The condition that $$\det \begin{bmatrix} x_1 & x_2 \\ y_1 & y_2\end{bmatrix} = 0$$ is equivalent to saying that the vectors $(x_1,x_2)$ and $(y_1,y_2)$ are collinear. You can get this from some linear algebra: if the determinant is $0$, the matrix is not full rank, so its second row is a multiple of the first. But it's probably simpler to just rewrite the condition $x_1 y_2 - x_2 y_1 = 0$ as $\frac{x_1}{x_2} = \frac{y_1}{y_2}$, given that we're told $x_2 \ne 0$ whenever $(x_1,x_2) \in U$.
In that case, it's straightforward to prove transitivity: if $(x_1,x_2)\,R\,(y_1,y_2)$ and $(y_1,y_2)\,R\,(z_1,z_2)$, then $\frac{x_1}{x_2} = \frac{y_1}{y_2}$ and $\frac{y_1}{y_2} = \frac{z_1}{z_2}$, so by transitivity of equality we have $\frac{x_1}{x_2} = \frac{z_1}{z_2}$ which can be rewritten as $(x_1,x_2)\,R\,(z_1,z_2)$.

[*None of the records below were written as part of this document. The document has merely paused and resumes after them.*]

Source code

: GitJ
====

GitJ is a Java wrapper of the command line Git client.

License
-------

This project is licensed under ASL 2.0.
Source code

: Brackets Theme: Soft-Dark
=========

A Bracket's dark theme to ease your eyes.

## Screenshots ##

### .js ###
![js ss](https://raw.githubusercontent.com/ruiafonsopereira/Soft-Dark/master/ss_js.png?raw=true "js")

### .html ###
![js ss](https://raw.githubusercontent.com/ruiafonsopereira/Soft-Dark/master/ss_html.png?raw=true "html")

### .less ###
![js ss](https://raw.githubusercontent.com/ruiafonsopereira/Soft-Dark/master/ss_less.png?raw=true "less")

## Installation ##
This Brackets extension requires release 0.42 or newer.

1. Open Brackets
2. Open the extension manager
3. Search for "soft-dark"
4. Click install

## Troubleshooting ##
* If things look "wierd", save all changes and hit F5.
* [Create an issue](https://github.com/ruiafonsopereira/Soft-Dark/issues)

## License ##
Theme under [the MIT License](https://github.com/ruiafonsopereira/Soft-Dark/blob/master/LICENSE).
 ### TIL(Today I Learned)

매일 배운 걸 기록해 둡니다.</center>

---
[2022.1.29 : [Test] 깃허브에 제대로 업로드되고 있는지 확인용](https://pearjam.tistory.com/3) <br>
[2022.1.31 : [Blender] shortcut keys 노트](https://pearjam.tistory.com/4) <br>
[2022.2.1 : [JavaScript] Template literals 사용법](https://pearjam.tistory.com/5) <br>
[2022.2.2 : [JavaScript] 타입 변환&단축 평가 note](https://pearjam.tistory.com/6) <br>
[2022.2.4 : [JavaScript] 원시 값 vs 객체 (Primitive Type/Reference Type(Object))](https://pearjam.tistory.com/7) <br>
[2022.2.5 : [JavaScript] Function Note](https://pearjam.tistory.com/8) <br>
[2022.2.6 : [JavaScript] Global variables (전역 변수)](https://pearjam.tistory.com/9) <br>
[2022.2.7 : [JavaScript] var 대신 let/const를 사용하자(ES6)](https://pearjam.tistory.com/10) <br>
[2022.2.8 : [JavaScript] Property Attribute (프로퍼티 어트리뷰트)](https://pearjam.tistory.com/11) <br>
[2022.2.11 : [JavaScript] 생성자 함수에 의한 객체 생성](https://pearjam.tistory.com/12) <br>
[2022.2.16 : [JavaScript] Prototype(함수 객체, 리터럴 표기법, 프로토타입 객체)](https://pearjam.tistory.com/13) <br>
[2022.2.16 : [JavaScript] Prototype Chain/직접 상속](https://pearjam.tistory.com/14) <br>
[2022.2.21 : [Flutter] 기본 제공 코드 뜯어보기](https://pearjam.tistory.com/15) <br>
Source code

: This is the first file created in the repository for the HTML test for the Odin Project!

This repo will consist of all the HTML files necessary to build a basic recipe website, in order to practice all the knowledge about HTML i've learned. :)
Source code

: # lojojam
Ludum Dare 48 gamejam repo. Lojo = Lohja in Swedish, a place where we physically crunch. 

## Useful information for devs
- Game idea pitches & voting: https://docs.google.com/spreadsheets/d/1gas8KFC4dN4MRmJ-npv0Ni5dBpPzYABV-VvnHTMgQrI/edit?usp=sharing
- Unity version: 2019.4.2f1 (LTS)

(Note that we did need $x_2 \ne 0$ in the definition of $U$. If we allow the element $(0,0)$ to be in $U$, then $(x_1,x_2)\,R\,(0,0)\,R\,(y_1,y_2)$ for any $(x_1,x_2)$ and $(y_1,y_2)$, which breaks transitivity.)
It's generally a good idea, when dealing with equivalence relations, to look for a function "characterizing" them: some function $f$ such that $a\,R\,b$ if and only if $f(a) = f(b)$. This makes proving that relation is an equvalence relation a lot easier, and generally gives you helpful insight into how $R$ works.